China's factory activity snaps record slump on festive stockpiling
The official purchasing managers' index (PMI) rose to 50.1 in December from 49.2 in November, the National Bureau of Statistics' survey showed on Wednesday (31 December), topping the 50-point mark separating growth from contraction and beating a forecast of 49.2 in a Reuters poll.
Highlights:
- China's manufacturing PMI tops growth threshold to 50.1
- Non-manufacturing PMI rises to 50.2 from 29.5 in November
- Separate private-sector survey also shows marginal growth
- Economists doubt momentum can last
China's factory activity unexpectedly grew in December, snapping a record eight straight months of decline, lifted by a rise in pre-holiday orders as officials seek to spur the $19 trillion economy's manufacturing sector without worsening deflation.
The official purchasing managers' index (PMI) rose to 50.1 in December from 49.2 in November, the National Bureau of Statistics' survey showed today (31 December), topping the 50-point mark separating growth from contraction and beating a forecast of 49.2 in a Reuters poll.
"Assuming the improvement in the PMIs is borne out in the hard data, we think it will likely be a short-lived upturn in activity on the back of month-to-month swings in fiscal spending rather than the start of a more sustained pick-up," said Julian Evans-Pritchard, head of China economics at Capital Economics.
"The big picture is that the structural headwinds from the property downturn and industrial overcapacity are set to persist in 2026," he added.
Still, the data should give policymakers cause for optimism after choosing to see out 2025 without major additional stimulus to meet the full-year growth target of around 5%.
The production sub-index jumped to 51.7 from 50.0 in November, while new orders climbed to 50.8 from 49.2, marking their strongest performance since March.
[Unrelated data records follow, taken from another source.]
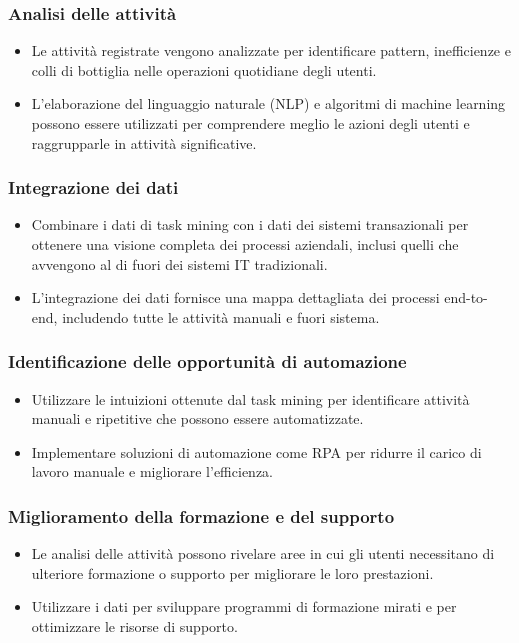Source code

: \documentclass{article}
\begin{document}
\subsubsection{Analisi delle attività}
\begin{itemize}
    \item Le attività registrate vengono analizzate per identificare pattern, inefficienze e colli di bottiglia nelle operazioni quotidiane degli utenti.
    \item L'elaborazione del linguaggio naturale (NLP) e algoritmi di machine learning possono essere utilizzati per comprendere meglio le azioni degli utenti e raggrupparle in attività significative.
\end{itemize}
\subsubsection{Integrazione dei dati}
\begin{itemize}
    \item Combinare i dati di task mining con i dati dei sistemi transazionali per ottenere una visione completa dei processi aziendali, inclusi quelli che avvengono al di fuori dei sistemi IT tradizionali.
    \item L'integrazione dei dati fornisce una mappa dettagliata dei processi end-to-end, includendo tutte le attività manuali e fuori sistema.
\end{itemize}
\subsubsection{Identificazione delle opportunità di automazione}
\begin{itemize}
    \item Utilizzare le intuizioni ottenute dal task mining per identificare attività manuali e ripetitive che possono essere automatizzate.
    \item Implementare soluzioni di automazione come RPA per ridurre il carico di lavoro manuale e migliorare l'efficienza.
\end{itemize}
\subsubsection{Miglioramento della formazione e del supporto}
\begin{itemize}
    \item Le analisi delle attività possono rivelare aree in cui gli utenti necessitano di ulteriore formazione o supporto per migliorare le loro prestazioni.
    \item Utilizzare i dati per sviluppare programmi di formazione mirati e per ottimizzare le risorse di supporto.
\end{itemize}
\end{document}
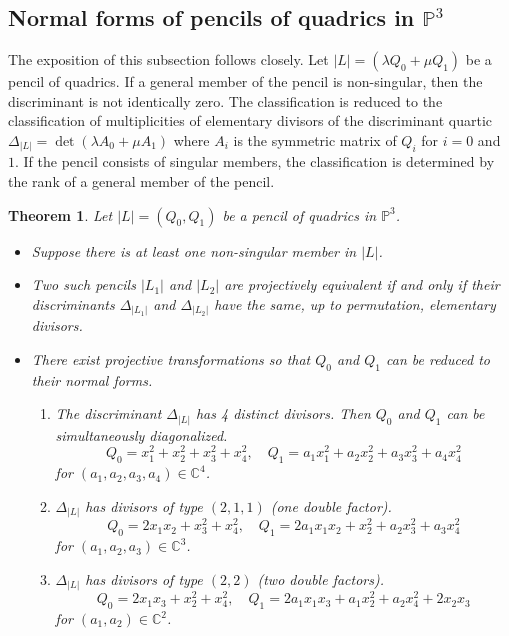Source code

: \documentclass{amsart}[12pt]
\newtheorem{theorem}{Theorem}[section]
\theoremstyle{definition}
\theoremstyle{remark}
\numberwithin{equation}{section}
\newcommand{\abs}[1]{\lvert#1\rvert}
\begin{document}
\subsection{Normal forms of pencils of quadrics in $\mathbb{P}^3$}
The exposition of this subsection follows \cite{HP52} closely. Let $\abs{L} = (\lambda Q_0 + \mu Q_1)$ be a pencil of quadrics. If a general member of the pencil is non-singular, then the discriminant is not identically zero. The classification is reduced to the classification of multiplicities of elementary divisors of the discriminant quartic $\Delta_{\abs{L}} = \det (\lambda A_0 + \mu A_1)$ where $A_i$ is the symmetric matrix of $Q_i$ for $i = 0$ and $1$. If the pencil consists of singular members, the classification is determined by the rank of a general member of the pencil. 

\begin{theorem}\cite[Chap. XIII, Sec. 10, Theorem I, II, III]{HP52} Let $\abs{L} = (Q_0, Q_1)$ be a pencil of quadrics in $\mathbb{P}^3$. 
\begin{itemize}
\item[(I)] Suppose there is at least one non-singular member in $\abs{L}$. 
\end{itemize}
\begin{itemize} 
\item[(a).] Two such pencils $\abs{L_1}$ and $\abs{L_2}$ are projectively equivalent if and only if their discriminants $\Delta_{\abs{L_1}}$ and $\Delta_{\abs{L_2}}$ have the same, up to permutation, elementary divisors.
\item[(b).] There exist projective transformations so that $Q_0$ and $Q_1$ can be reduced to their normal forms. 
\begin{enumerate}
\item[(I. 1)] The discriminant $\Delta_{\abs{L}}$ has 4 distinct divisors. Then $Q_0$ and $Q_1$ can be simultaneously diagonalized.
\[
Q_0 = x_1^2 + x_2^2 + x_3^2 + x_4^2, \quad Q_1 = a_1x_1^2 + a_2x_2^2 + a_3x_3^2 + a_4x_4^2
\]
for $(a_1, a_2, a_3, a_4) \in \mathbb{C}^4$.
\item[(I. 2)] $\Delta_{\abs{L}}$ has divisors of type $(2, 1, 1)$ (one double factor). 
\[
Q_0 = 2x_1x_2 + x_3^2 + x_4^2, \quad Q_1 = 2a_1x_1x_2 + x_2^2 + a_2x_3^2 + a_3x_4^2
\]
for $(a_1, a_2, a_3) \in \mathbb{C}^3$.
\item[(I. 3)] $\Delta_{\abs{L}}$ has divisors of type $(2, 2)$ (two double factors). 
\[
Q_0 = 2x_1x_3 + x_2^2 + x_4^2, \quad Q_1 = 2a_1x_1x_3 + a_1x_2^2 + a_2x_4^2 + 2x_2x_3
\]
for $(a_1, a_2) \in \mathbb{C}^2$.

\end{enumerate}
\end{itemize}
\end{theorem}
\end{document}
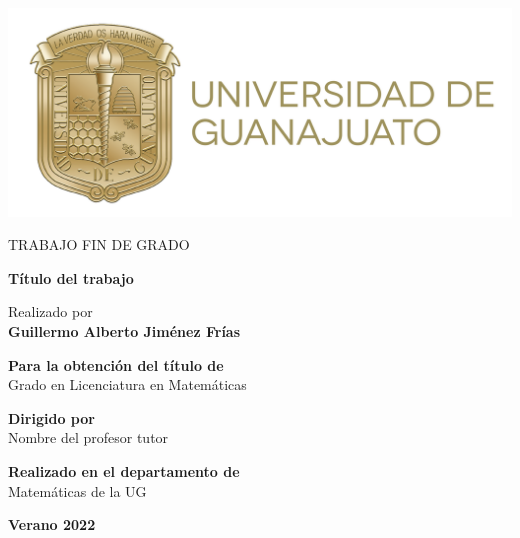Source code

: \begin{center}


\includegraphics[scale=0.8]{figuras/logoUG.png}

\vspace*{1cm}
\begin{large}
TRABAJO FIN DE GRADO
\end{large}

\vspace*{0.1in}
\textbf{\huge Título del trabajo} %

\vspace*{.2in}

{\large Realizado por}\\

\textbf{\Large Guillermo Alberto Jiménez Frías} %

\vspace*{2cm}

\textbf{Para la obtención del título de}\\
{\large Grado en Licenciatura en Matemáticas} %

\vspace*{0.2in}

\textbf{Dirigido por}\\
{\large Nombre del profesor tutor}\\ %

\vspace*{0.2in}

\textbf{Realizado en el departamento de}\\
{\large Matemáticas de la UG}

\vspace*{.6in}
\textbf{\Large Verano 2022} %

\end{center}


\thispagestyle{empty} %
\clearpage\setcounter{page}{1} %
Supplier delivery times also improved, pushing the production and activity expectations component to 55.5, its highest reading since March 2024.
New export orders remained sluggish, however, edging up to 49.0 from November's 47.6, underscoring the need for officials to boost domestic demand and rely less on U.S. demand, the world's top consumer market, in the face of President Donald Trump's tariffs.
Huo Lihui, an NBS statistician, said confidence appeared to be improving due to pre-holiday stockpiling, as the world's second-largest economy prepares to celebrate the Lunar New Year in February, pointing to an uptick in the agricultural, food processing and food and beverage sectors.
A separate private-sector PMI published today (31 December) also showed marginal expansion in activity in December, driven by stronger production and domestic demand in the absence of more foreign orders.
Depressed domestic demand
Ginning up domestic manufacturing without taking further steps to boost consumer demand risks worsening deflationary pressures, however.
In separate data released last week, Chinese industrial firms saw their profits fall 13.1% year-on-year in November, the steepest drop in over a year, suggesting households are not stepping in to pick up the shortfall as a slowing global economy weighs on exports.
At an agenda-setting gathering in early December, the ruling Communist Party leadership promised to boost income and stimulate consumption, although similar pledges in the past have struggled to deliver results.